### Try it
Copy every line of the data in which the word "CMFCBaseTabCtrl" occurs.

---------- Records for this task ----------

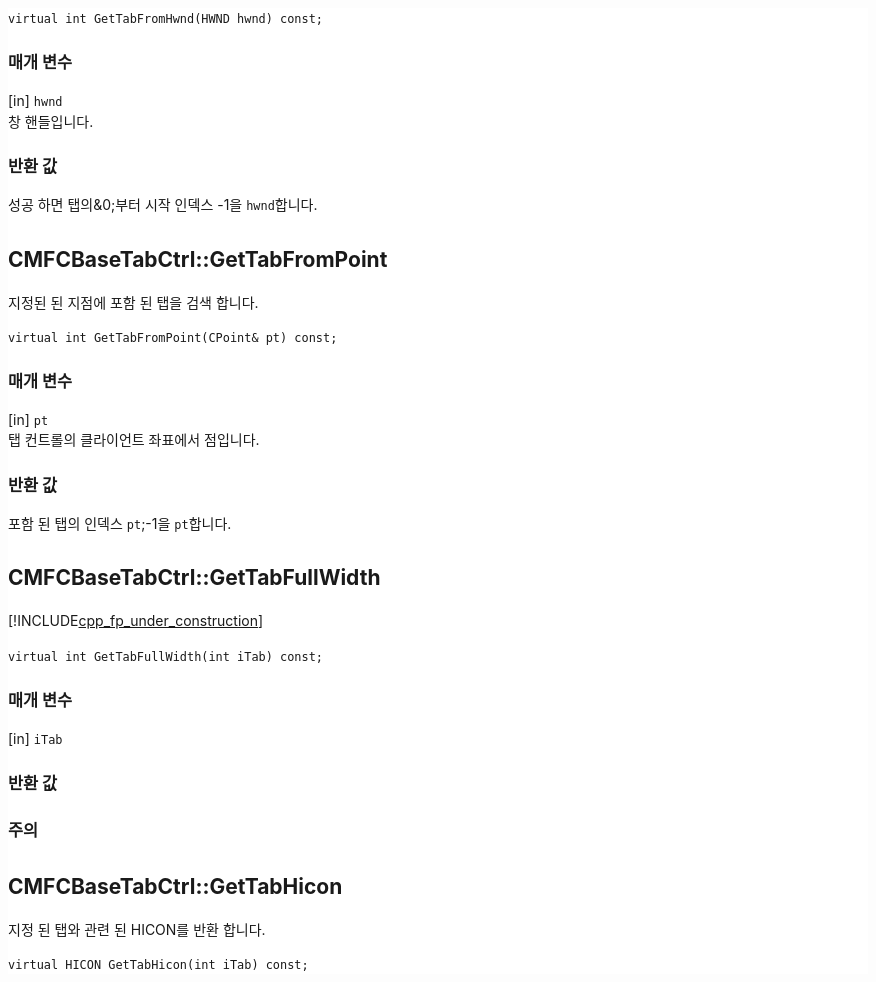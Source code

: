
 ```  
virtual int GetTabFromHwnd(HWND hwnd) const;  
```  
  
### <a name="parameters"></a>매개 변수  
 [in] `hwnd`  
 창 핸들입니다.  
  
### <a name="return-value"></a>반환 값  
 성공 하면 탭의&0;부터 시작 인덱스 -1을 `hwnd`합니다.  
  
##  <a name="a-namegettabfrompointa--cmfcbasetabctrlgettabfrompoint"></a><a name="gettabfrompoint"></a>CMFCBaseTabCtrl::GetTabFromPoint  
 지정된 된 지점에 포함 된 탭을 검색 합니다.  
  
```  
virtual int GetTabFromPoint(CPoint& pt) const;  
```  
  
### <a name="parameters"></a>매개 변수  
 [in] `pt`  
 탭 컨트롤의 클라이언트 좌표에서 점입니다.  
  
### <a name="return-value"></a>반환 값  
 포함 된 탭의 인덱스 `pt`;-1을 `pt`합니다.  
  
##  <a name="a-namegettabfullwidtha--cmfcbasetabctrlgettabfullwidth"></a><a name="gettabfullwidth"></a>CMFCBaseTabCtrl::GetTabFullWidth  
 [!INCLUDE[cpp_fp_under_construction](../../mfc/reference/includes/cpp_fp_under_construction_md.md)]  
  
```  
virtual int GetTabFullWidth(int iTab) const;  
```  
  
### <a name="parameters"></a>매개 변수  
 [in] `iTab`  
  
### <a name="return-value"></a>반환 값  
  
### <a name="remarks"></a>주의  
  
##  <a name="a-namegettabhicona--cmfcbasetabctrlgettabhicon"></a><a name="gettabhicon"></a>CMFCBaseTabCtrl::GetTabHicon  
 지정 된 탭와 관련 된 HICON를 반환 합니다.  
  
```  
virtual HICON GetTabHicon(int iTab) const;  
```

----------
---------- Records for this task ----------

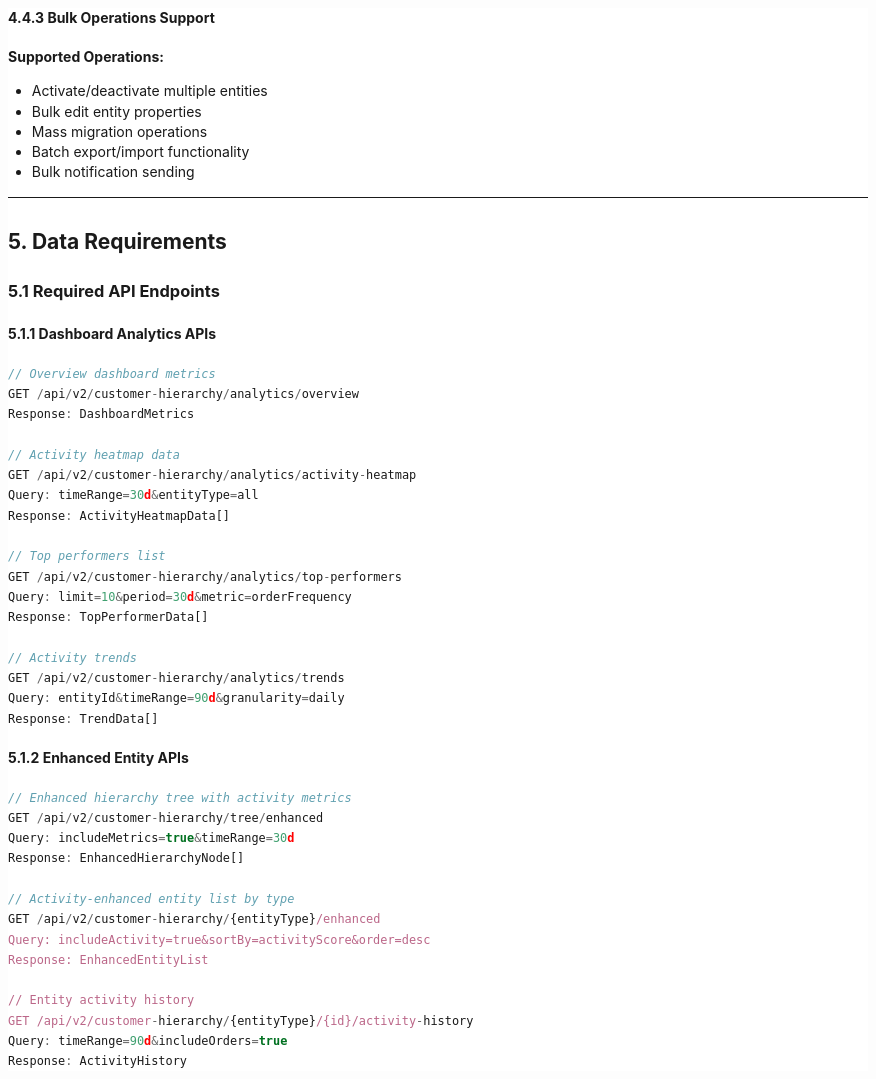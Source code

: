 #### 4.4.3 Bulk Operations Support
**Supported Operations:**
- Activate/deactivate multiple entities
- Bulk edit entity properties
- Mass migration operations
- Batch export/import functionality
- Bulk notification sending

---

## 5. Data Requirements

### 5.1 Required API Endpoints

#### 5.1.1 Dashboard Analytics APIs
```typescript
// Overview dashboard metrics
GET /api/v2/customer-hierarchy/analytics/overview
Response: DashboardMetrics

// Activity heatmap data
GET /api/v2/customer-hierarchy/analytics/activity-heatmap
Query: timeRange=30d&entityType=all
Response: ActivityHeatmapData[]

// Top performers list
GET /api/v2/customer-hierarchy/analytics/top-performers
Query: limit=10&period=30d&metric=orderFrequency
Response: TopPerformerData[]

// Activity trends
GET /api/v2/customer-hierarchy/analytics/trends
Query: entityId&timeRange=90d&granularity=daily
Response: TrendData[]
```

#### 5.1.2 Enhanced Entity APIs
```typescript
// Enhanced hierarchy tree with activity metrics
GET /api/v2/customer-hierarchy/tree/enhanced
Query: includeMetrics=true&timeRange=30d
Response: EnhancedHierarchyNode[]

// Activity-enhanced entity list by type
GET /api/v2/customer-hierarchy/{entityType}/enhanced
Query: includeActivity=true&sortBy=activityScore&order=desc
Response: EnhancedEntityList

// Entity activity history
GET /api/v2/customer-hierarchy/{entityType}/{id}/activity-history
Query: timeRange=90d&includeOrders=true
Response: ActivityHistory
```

----------

### Answer to this exercise
##  <a name="a-namegettabfrompointa--cmfcbasetabctrlgettabfrompoint"></a><a name="gettabfrompoint"></a>CMFCBaseTabCtrl::GetTabFromPoint  
##  <a name="a-namegettabfullwidtha--cmfcbasetabctrlgettabfullwidth"></a><a name="gettabfullwidth"></a>CMFCBaseTabCtrl::GetTabFullWidth  
##  <a name="a-namegettabhicona--cmfcbasetabctrlgettabhicon"></a><a name="gettabhicon"></a>CMFCBaseTabCtrl::GetTabHicon  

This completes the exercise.